Technology stocks experienced a significant correction in July, with sectors like optical modules, computing chips, and memory seeing declines of over 20% from their peaks. Market sentiment shifted sharply from optimism to anxiety. This volatility was driven by a convergence of pressures, including negative overseas narratives (such as Meta selling idle computing power, sparking fears of peak capital expenditure), high trading concentration, profit-taking ahead of the semi-annual report window, and forced deleveraging of margin positions, creating a negative feedback loop. The sector has clearly overshot as these forces combined.
After the extreme sentiment has been released, a calm assessment is needed. On one hand, A-share technology stocks account for only about 30% of total market capitalization, compared to over 40% for the US tech sector. This suggests room for valuation expansion. On the other hand, the unwinding of crowded trades is progressing rapidly, making it premature to conclude the rally has peaked or is at an absolute high. Fundamentally, the medium-to-long-term logic for AI remains intact. The dynamic of "carbon-based deflation, silicon-based inflation" continues to deepen, with traditional labor and consumption-related industries facing headwinds, while the supply-demand gap for AI computing power, the silicon-based track, is widening, supported by strong earnings delivery.
From a global supply chain perspective, capital is prioritizing hardware segments with the strongest supply rigidity and revenue that can be recognised upon delivery. Memory and computing chips are in short supply, with earnings rising. Internet giants, as hardware buyers, require years to see returns on their massive capital expenditure, limiting their short-term earnings flexibility. This year, the Philadelphia Semiconductor Index has significantly outperformed the "Magnificent Seven" tech stocks and the software sector, which is a direct reflection of this logic. The combined capital expenditure of global leading companies this year is over $700 billion, essentially a redistribution of value along the chain towards hardware. The root cause of the imbalance is hardware scarcity: computing power supply roughly doubles every seven months, while demand, measured by token consumption, can grow tenfold over a year. This growth gap sustains a tight equilibrium in the supply chain.

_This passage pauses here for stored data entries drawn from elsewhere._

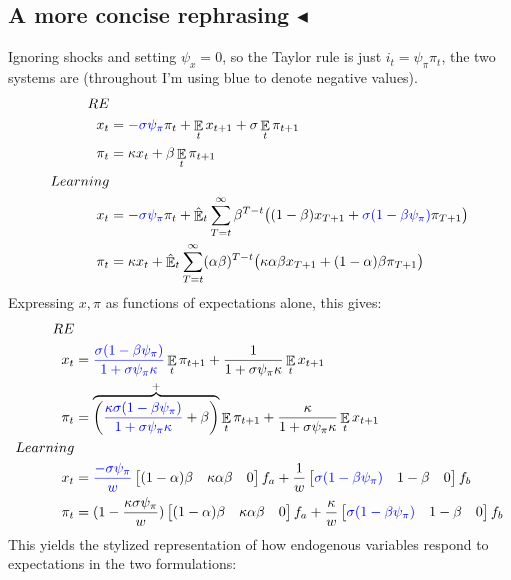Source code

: \documentclass[11pt]{article}
\renewcommand{\[}{\begin{equation}}
\renewcommand{\]}{\end{equation}}
\DeclareMathOperator{\E}{\mathbb{E}}
\begin{document}
\subsection{A more concise rephrasing $\blacktriangleleft$}
Ignoring shocks and setting $\psi_x = 0$, so the Taylor rule is just $i_t =  \psi_{\pi}\pi_t$, the two systems are
(throughout I'm using blue to denote negative values).
\begin{align*}
RE& \\
x_t &= \textcolor{blue}{- \sigma \psi_{\pi}} \pi_t+  \E_t x_{t+1}   + \sigma \E_t \pi_{t+1}  \\
\pi_t &= \kappa x_t +\beta \E_t \pi_{t+1} \\
Learning & \\
x_t &= \textcolor{blue}{ -\sigma \psi_{\pi}} \pi_t +\hat{\E}_t \sum_{T=t}^{\infty} \beta^{T-t }\big( (1-\beta) x_{T+1} + \textcolor{blue}{\sigma(1- \beta \psi_{\pi})}\pi_{T+1} \big)  \\
\pi_t &= \kappa x_t +\hat{\E}_t \sum_{T=t}^{\infty} (\alpha\beta)^{T-t }\big( \kappa \alpha \beta x_{T+1} + (1-\alpha)\beta \pi_{T+1} \big)
\end{align*}
Expressing $x, \pi$ as functions of expectations alone, this gives:
\begin{align*}
RE& \\
x_t &=  \textcolor{blue}{ \frac{\sigma(1-\beta\psi_{\pi})}{1+\sigma\psi_{\pi}\kappa}}\E_t \pi_{t+1}   +   \frac{1}{1+\sigma\psi_{\pi}\kappa}\E_t x_{t+1}  \\
\pi_t &=   \overbrace{\bigg( \textcolor{blue}{\frac{\kappa\sigma(1-\beta\psi_{\pi})}{1+\sigma\psi_{\pi}\kappa}}+\beta\bigg)}^{+}\E_t \pi_{t+1} +   \frac{\kappa}{1+\sigma\psi_{\pi}\kappa}\E_t x_{t+1} \\
Learning & \\
x_t & = \textcolor{blue}{\frac{-\sigma\psi_{\pi}}{w}} \begin{bmatrix} (1-\alpha)\beta&\kappa\alpha\beta & 0 \end{bmatrix} f_a + \frac{1}{w}\begin{bmatrix} \textcolor{blue}{\sigma(1-\beta\psi_{\pi})}&1-\beta & 0\end{bmatrix} f_b \\
\pi_t & = (1-\frac{\kappa\sigma\psi_{\pi}}{w}) \begin{bmatrix} (1-\alpha)\beta&\kappa\alpha\beta & 0 \end{bmatrix} f_a + \frac{\kappa}{w}\begin{bmatrix}  \textcolor{blue}{\sigma(1-\beta\psi_{\pi})}&1-\beta & 0\end{bmatrix} f_b
\end{align*}
This yields the stylized representation of how endogenous variables respond to expectations in the two formulations:
\end{document}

From a demand perspective, the annualized recurring revenue of major large-model companies remains steeply upward, even if short-term growth is constrained by computing power supply. The AI hardware investment thesis is far from a turning point. Looking ahead, AI sector investment will focus on three main directions. First, tracking the earnings reports of major overseas tech companies to capture the opportunity for a rebound in overseas computing hardware expectations. The recent pullback in overseas computing power stems from concerns about memory price increases squeezing budgets and the contraction of the computing power leasing track. These concerns may be overblown. As leading North American companies report results, their capital expenditure guidance for next year is expected to be revised up from the current estimate of $1 trillion to $1.2-1.3 trillion. After the pessimism is absorbed, the valuation of related supply chain stocks is likely to recover.
Second, deeply exploring the semiconductor cycle theme by investing in high-quality targets that benefit from both industry growth and domestic substitution. The semiconductor industry is currently experiencing a strong cycle, with global and domestic sales growing rapidly year-on-year, supported by solid fundamentals. While the pace of memory price increases slowed in the second quarter, the trend remains intact, and prices are expected to stay high in the third quarter. Leading memory companies are releasing significant profits, which may raise the peak capital expenditure targets for local wafer fabs, benefiting the equipment and materials sectors. Combined with strong demand for domestic computing chips amid tight supply, the process of self-sufficiency is accelerating, providing robust support for the sector's fundamentals.
Third, tracking the iteration and commercialisation of large models, using the underlying model's capabilities and the slope of annualised revenue growth as yardsticks to identify leaders with long-term potential. As a core driver of the new productivity revolution, the trillion-dollar AI industry space has not yet been fully unlocked. We will continue to follow the industry's rhythm, select high-quality companies based on fundamentals, and seize long-term investment opportunities. Note: Market conditions and other factors may change, and the above views are subject to change without notice. Funds carry risks, and investment should be made with caution.